• **About this task**
Copy out every entry that follows, without a single picture.

[Dataset entries]
====================
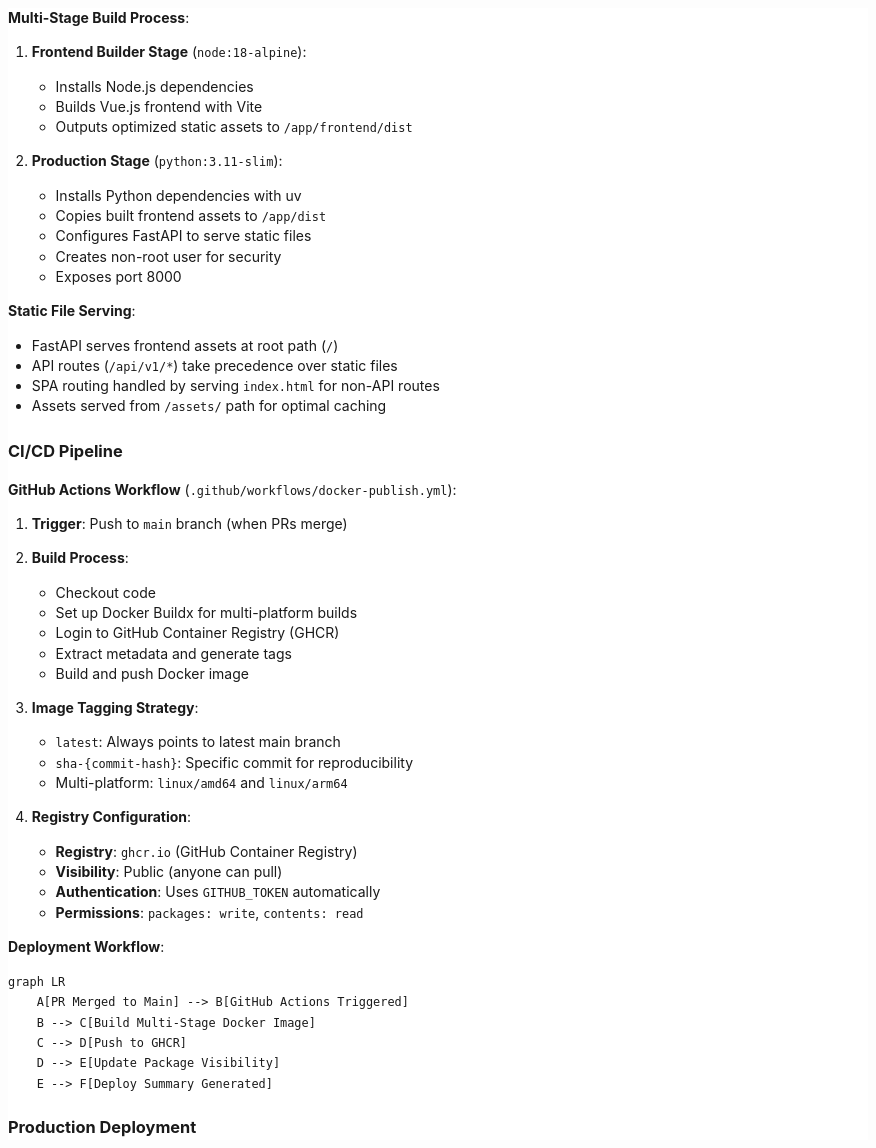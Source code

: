 **Multi-Stage Build Process**:

1. **Frontend Builder Stage** (`node:18-alpine`):
   - Installs Node.js dependencies
   - Builds Vue.js frontend with Vite
   - Outputs optimized static assets to `/app/frontend/dist`

2. **Production Stage** (`python:3.11-slim`):
   - Installs Python dependencies with uv
   - Copies built frontend assets to `/app/dist`
   - Configures FastAPI to serve static files
   - Creates non-root user for security
   - Exposes port 8000

**Static File Serving**:

- FastAPI serves frontend assets at root path (`/`)
- API routes (`/api/v1/*`) take precedence over static files
- SPA routing handled by serving `index.html` for non-API routes
- Assets served from `/assets/` path for optimal caching

### CI/CD Pipeline

**GitHub Actions Workflow** (`.github/workflows/docker-publish.yml`):

1. **Trigger**: Push to `main` branch (when PRs merge)
2. **Build Process**:
   - Checkout code
   - Set up Docker Buildx for multi-platform builds
   - Login to GitHub Container Registry (GHCR)
   - Extract metadata and generate tags
   - Build and push Docker image

3. **Image Tagging Strategy**:
   - `latest`: Always points to latest main branch
   - `sha-{commit-hash}`: Specific commit for reproducibility
   - Multi-platform: `linux/amd64` and `linux/arm64`

4. **Registry Configuration**:
   - **Registry**: `ghcr.io` (GitHub Container Registry)
   - **Visibility**: Public (anyone can pull)
   - **Authentication**: Uses `GITHUB_TOKEN` automatically
   - **Permissions**: `packages: write`, `contents: read`

**Deployment Workflow**:

```mermaid
graph LR
    A[PR Merged to Main] --> B[GitHub Actions Triggered]
    B --> C[Build Multi-Stage Docker Image]
    C --> D[Push to GHCR]
    D --> E[Update Package Visibility]
    E --> F[Deploy Summary Generated]
```

### Production Deployment
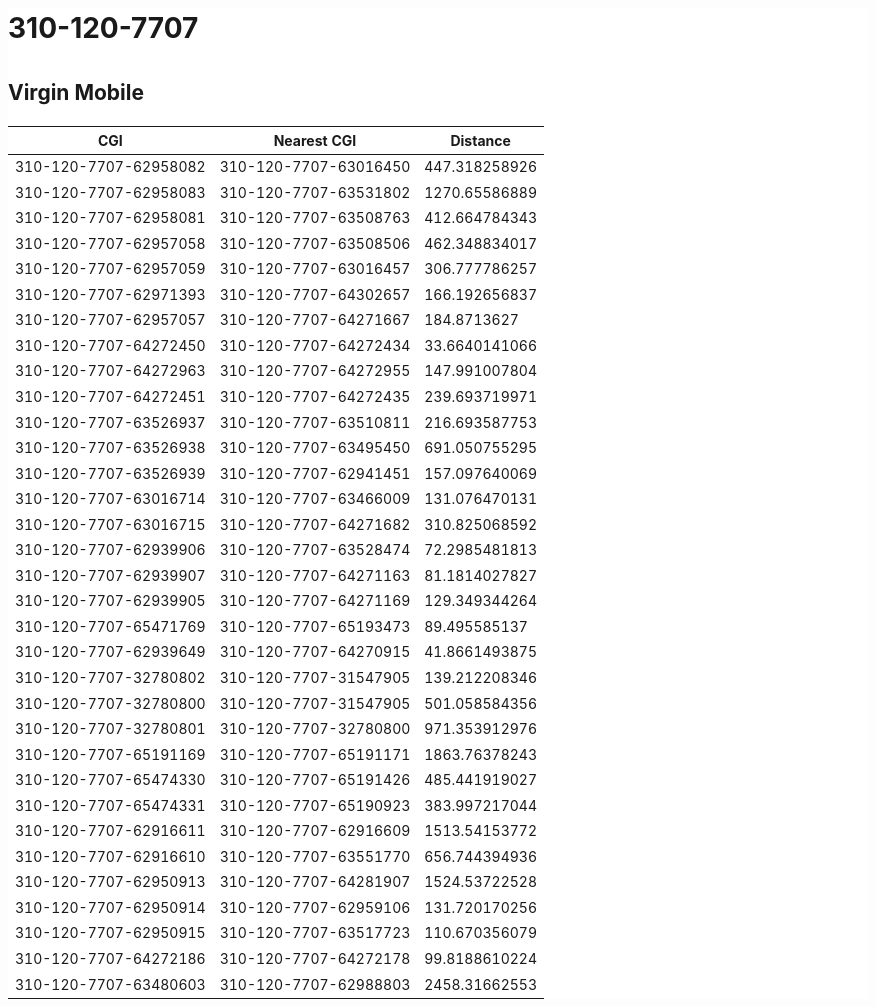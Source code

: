 # 310-120-7707
## Virgin Mobile


| CGI | Nearest CGI | Distance |
|-----|-------------|----------|
| 310-120-7707-62958082 | 310-120-7707-63016450 | 447.318258926 |
| 310-120-7707-62958083 | 310-120-7707-63531802 | 1270.65586889 |
| 310-120-7707-62958081 | 310-120-7707-63508763 | 412.664784343 |
| 310-120-7707-62957058 | 310-120-7707-63508506 | 462.348834017 |
| 310-120-7707-62957059 | 310-120-7707-63016457 | 306.777786257 |
| 310-120-7707-62971393 | 310-120-7707-64302657 | 166.192656837 |
| 310-120-7707-62957057 | 310-120-7707-64271667 | 184.8713627 |
| 310-120-7707-64272450 | 310-120-7707-64272434 | 33.6640141066 |
| 310-120-7707-64272963 | 310-120-7707-64272955 | 147.991007804 |
| 310-120-7707-64272451 | 310-120-7707-64272435 | 239.693719971 |
| 310-120-7707-63526937 | 310-120-7707-63510811 | 216.693587753 |
| 310-120-7707-63526938 | 310-120-7707-63495450 | 691.050755295 |
| 310-120-7707-63526939 | 310-120-7707-62941451 | 157.097640069 |
| 310-120-7707-63016714 | 310-120-7707-63466009 | 131.076470131 |
| 310-120-7707-63016715 | 310-120-7707-64271682 | 310.825068592 |
| 310-120-7707-62939906 | 310-120-7707-63528474 | 72.2985481813 |
| 310-120-7707-62939907 | 310-120-7707-64271163 | 81.1814027827 |
| 310-120-7707-62939905 | 310-120-7707-64271169 | 129.349344264 |
| 310-120-7707-65471769 | 310-120-7707-65193473 | 89.495585137 |
| 310-120-7707-62939649 | 310-120-7707-64270915 | 41.8661493875 |
| 310-120-7707-32780802 | 310-120-7707-31547905 | 139.212208346 |
| 310-120-7707-32780800 | 310-120-7707-31547905 | 501.058584356 |
| 310-120-7707-32780801 | 310-120-7707-32780800 | 971.353912976 |
| 310-120-7707-65191169 | 310-120-7707-65191171 | 1863.76378243 |
| 310-120-7707-65474330 | 310-120-7707-65191426 | 485.441919027 |
| 310-120-7707-65474331 | 310-120-7707-65190923 | 383.997217044 |
| 310-120-7707-62916611 | 310-120-7707-62916609 | 1513.54153772 |
| 310-120-7707-62916610 | 310-120-7707-63551770 | 656.744394936 |
| 310-120-7707-62950913 | 310-120-7707-64281907 | 1524.53722528 |
| 310-120-7707-62950914 | 310-120-7707-62959106 | 131.720170256 |
| 310-120-7707-62950915 | 310-120-7707-63517723 | 110.670356079 |
| 310-120-7707-64272186 | 310-120-7707-64272178 | 99.8188610224 |
| 310-120-7707-63480603 | 310-120-7707-62988803 | 2458.31662553 |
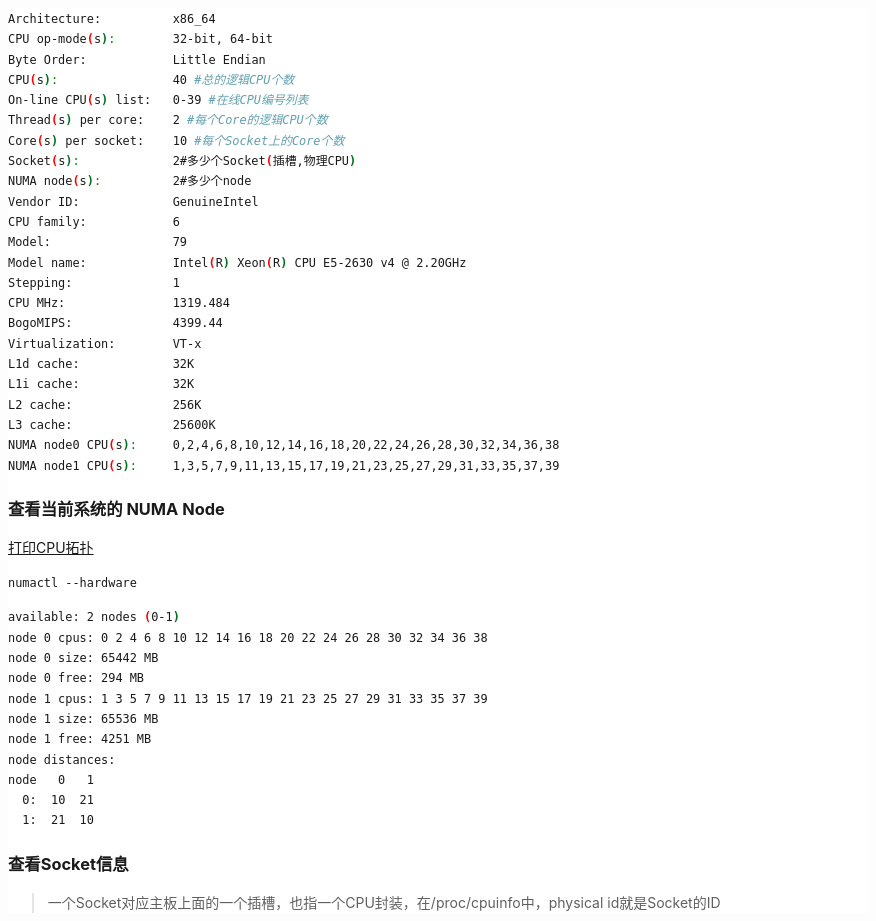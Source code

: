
 ```bash
Architecture:          x86_64
CPU op-mode(s):        32-bit, 64-bit
Byte Order:            Little Endian
CPU(s):                40 #总的逻辑CPU个数
On-line CPU(s) list:   0-39 #在线CPU编号列表
Thread(s) per core:    2 #每个Core的逻辑CPU个数
Core(s) per socket:    10 #每个Socket上的Core个数
Socket(s):             2#多少个Socket(插槽,物理CPU)
NUMA node(s):          2#多少个node
Vendor ID:             GenuineIntel
CPU family:            6
Model:                 79
Model name:            Intel(R) Xeon(R) CPU E5-2630 v4 @ 2.20GHz
Stepping:              1
CPU MHz:               1319.484
BogoMIPS:              4399.44
Virtualization:        VT-x
L1d cache:             32K
L1i cache:             32K
L2 cache:              256K
L3 cache:              25600K
NUMA node0 CPU(s):     0,2,4,6,8,10,12,14,16,18,20,22,24,26,28,30,32,34,36,38
NUMA node1 CPU(s):     1,3,5,7,9,11,13,15,17,19,21,23,25,27,29,31,33,35,37,39
```



### 查看当前系统的 NUMA Node

 [打印CPU拓扑](https://databook.lovedata.net/computer/cpu.html#cpu%E6%8B%93%E6%89%91%E6%89%93%E5%8D%B0%E8%84%9A%E6%9C%AC)

```shell
numactl --hardware
```

```bash
available: 2 nodes (0-1)
node 0 cpus: 0 2 4 6 8 10 12 14 16 18 20 22 24 26 28 30 32 34 36 38
node 0 size: 65442 MB
node 0 free: 294 MB
node 1 cpus: 1 3 5 7 9 11 13 15 17 19 21 23 25 27 29 31 33 35 37 39
node 1 size: 65536 MB
node 1 free: 4251 MB
node distances:
node   0   1
  0:  10  21
  1:  21  10
```

### 查看Socket信息

> 一个Socket对应主板上面的一个插槽，也指一个CPU封装，在/proc/cpuinfo中，physical id就是Socket的ID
====================
• **Answer**
Source code

: **Multi-Stage Build Process**:

1. **Frontend Builder Stage** (`node:18-alpine`):
   - Installs Node.js dependencies
   - Builds Vue.js frontend with Vite
   - Outputs optimized static assets to `/app/frontend/dist`

2. **Production Stage** (`python:3.11-slim`):
   - Installs Python dependencies with uv
   - Copies built frontend assets to `/app/dist`
   - Configures FastAPI to serve static files
   - Creates non-root user for security
   - Exposes port 8000

**Static File Serving**:

- FastAPI serves frontend assets at root path (`/`)
- API routes (`/api/v1/*`) take precedence over static files
- SPA routing handled by serving `index.html` for non-API routes
- Assets served from `/assets/` path for optimal caching

### CI/CD Pipeline

**GitHub Actions Workflow** (`.github/workflows/docker-publish.yml`):

1. **Trigger**: Push to `main` branch (when PRs merge)
2. **Build Process**:
   - Checkout code
   - Set up Docker Buildx for multi-platform builds
   - Login to GitHub Container Registry (GHCR)
   - Extract metadata and generate tags
   - Build and push Docker image

3. **Image Tagging Strategy**:
   - `latest`: Always points to latest main branch
   - `sha-{commit-hash}`: Specific commit for reproducibility
   - Multi-platform: `linux/amd64` and `linux/arm64`

4. **Registry Configuration**:
   - **Registry**: `ghcr.io` (GitHub Container Registry)
   - **Visibility**: Public (anyone can pull)
   - **Authentication**: Uses `GITHUB_TOKEN` automatically
   - **Permissions**: `packages: write`, `contents: read`

**Deployment Workflow**:

```mermaid
graph LR
    A[PR Merged to Main] --> B[GitHub Actions Triggered]
    B --> C[Build Multi-Stage Docker Image]
    C --> D[Push to GHCR]
    D --> E[Update Package Visibility]
    E --> F[Deploy Summary Generated]
```

### Production Deployment
Source code

: # 310-120-7707
## Virgin Mobile


| CGI | Nearest CGI | Distance |
|-----|-------------|----------|
| 310-120-7707-62958082 | 310-120-7707-63016450 | 447.318258926 |
| 310-120-7707-62958083 | 310-120-7707-63531802 | 1270.65586889 |
| 310-120-7707-62958081 | 310-120-7707-63508763 | 412.664784343 |
| 310-120-7707-62957058 | 310-120-7707-63508506 | 462.348834017 |
| 310-120-7707-62957059 | 310-120-7707-63016457 | 306.777786257 |
| 310-120-7707-62971393 | 310-120-7707-64302657 | 166.192656837 |
| 310-120-7707-62957057 | 310-120-7707-64271667 | 184.8713627 |
| 310-120-7707-64272450 | 310-120-7707-64272434 | 33.6640141066 |
| 310-120-7707-64272963 | 310-120-7707-64272955 | 147.991007804 |
| 310-120-7707-64272451 | 310-120-7707-64272435 | 239.693719971 |
| 310-120-7707-63526937 | 310-120-7707-63510811 | 216.693587753 |
| 310-120-7707-63526938 | 310-120-7707-63495450 | 691.050755295 |
| 310-120-7707-63526939 | 310-120-7707-62941451 | 157.097640069 |
| 310-120-7707-63016714 | 310-120-7707-63466009 | 131.076470131 |
| 310-120-7707-63016715 | 310-120-7707-64271682 | 310.825068592 |
| 310-120-7707-62939906 | 310-120-7707-63528474 | 72.2985481813 |
| 310-120-7707-62939907 | 310-120-7707-64271163 | 81.1814027827 |
| 310-120-7707-62939905 | 310-120-7707-64271169 | 129.349344264 |
| 310-120-7707-65471769 | 310-120-7707-65193473 | 89.495585137 |
| 310-120-7707-62939649 | 310-120-7707-64270915 | 41.8661493875 |
| 310-120-7707-32780802 | 310-120-7707-31547905 | 139.212208346 |
| 310-120-7707-32780800 | 310-120-7707-31547905 | 501.058584356 |
| 310-120-7707-32780801 | 310-120-7707-32780800 | 971.353912976 |
| 310-120-7707-65191169 | 310-120-7707-65191171 | 1863.76378243 |
| 310-120-7707-65474330 | 310-120-7707-65191426 | 485.441919027 |
| 310-120-7707-65474331 | 310-120-7707-65190923 | 383.997217044 |
| 310-120-7707-62916611 | 310-120-7707-62916609 | 1513.54153772 |
| 310-120-7707-62916610 | 310-120-7707-63551770 | 656.744394936 |
| 310-120-7707-62950913 | 310-120-7707-64281907 | 1524.53722528 |
| 310-120-7707-62950914 | 310-120-7707-62959106 | 131.720170256 |
| 310-120-7707-62950915 | 310-120-7707-63517723 | 110.670356079 |
| 310-120-7707-64272186 | 310-120-7707-64272178 | 99.8188610224 |
| 310-120-7707-63480603 | 310-120-7707-62988803 | 2458.31662553 |
Source code

:
 ```bash
Architecture:          x86_64
CPU op-mode(s):        32-bit, 64-bit
Byte Order:            Little Endian
CPU(s):                40 #总的逻辑CPU个数
On-line CPU(s) list:   0-39 #在线CPU编号列表
Thread(s) per core:    2 #每个Core的逻辑CPU个数
Core(s) per socket:    10 #每个Socket上的Core个数
Socket(s):             2#多少个Socket(插槽,物理CPU)
NUMA node(s):          2#多少个node
Vendor ID:             GenuineIntel
CPU family:            6
Model:                 79
Model name:            Intel(R) Xeon(R) CPU E5-2630 v4 @ 2.20GHz
Stepping:              1
CPU MHz:               1319.484
BogoMIPS:              4399.44
Virtualization:        VT-x
L1d cache:             32K
L1i cache:             32K
L2 cache:              256K
L3 cache:              25600K
NUMA node0 CPU(s):     0,2,4,6,8,10,12,14,16,18,20,22,24,26,28,30,32,34,36,38
NUMA node1 CPU(s):     1,3,5,7,9,11,13,15,17,19,21,23,25,27,29,31,33,35,37,39
```



### 查看当前系统的 NUMA Node

 [打印CPU拓扑](https://databook.lovedata.net/computer/cpu.html#cpu%E6%8B%93%E6%89%91%E6%89%93%E5%8D%B0%E8%84%9A%E6%9C%AC)

```shell
numactl --hardware
```

```bash
available: 2 nodes (0-1)
node 0 cpus: 0 2 4 6 8 10 12 14 16 18 20 22 24 26 28 30 32 34 36 38
node 0 size: 65442 MB
node 0 free: 294 MB
node 1 cpus: 1 3 5 7 9 11 13 15 17 19 21 23 25 27 29 31 33 35 37 39
node 1 size: 65536 MB
node 1 free: 4251 MB
node distances:
node   0   1
  0:  10  21
  1:  21  10
```

### 查看Socket信息

> 一个Socket对应主板上面的一个插槽，也指一个CPU封装，在/proc/cpuinfo中，physical id就是Socket的ID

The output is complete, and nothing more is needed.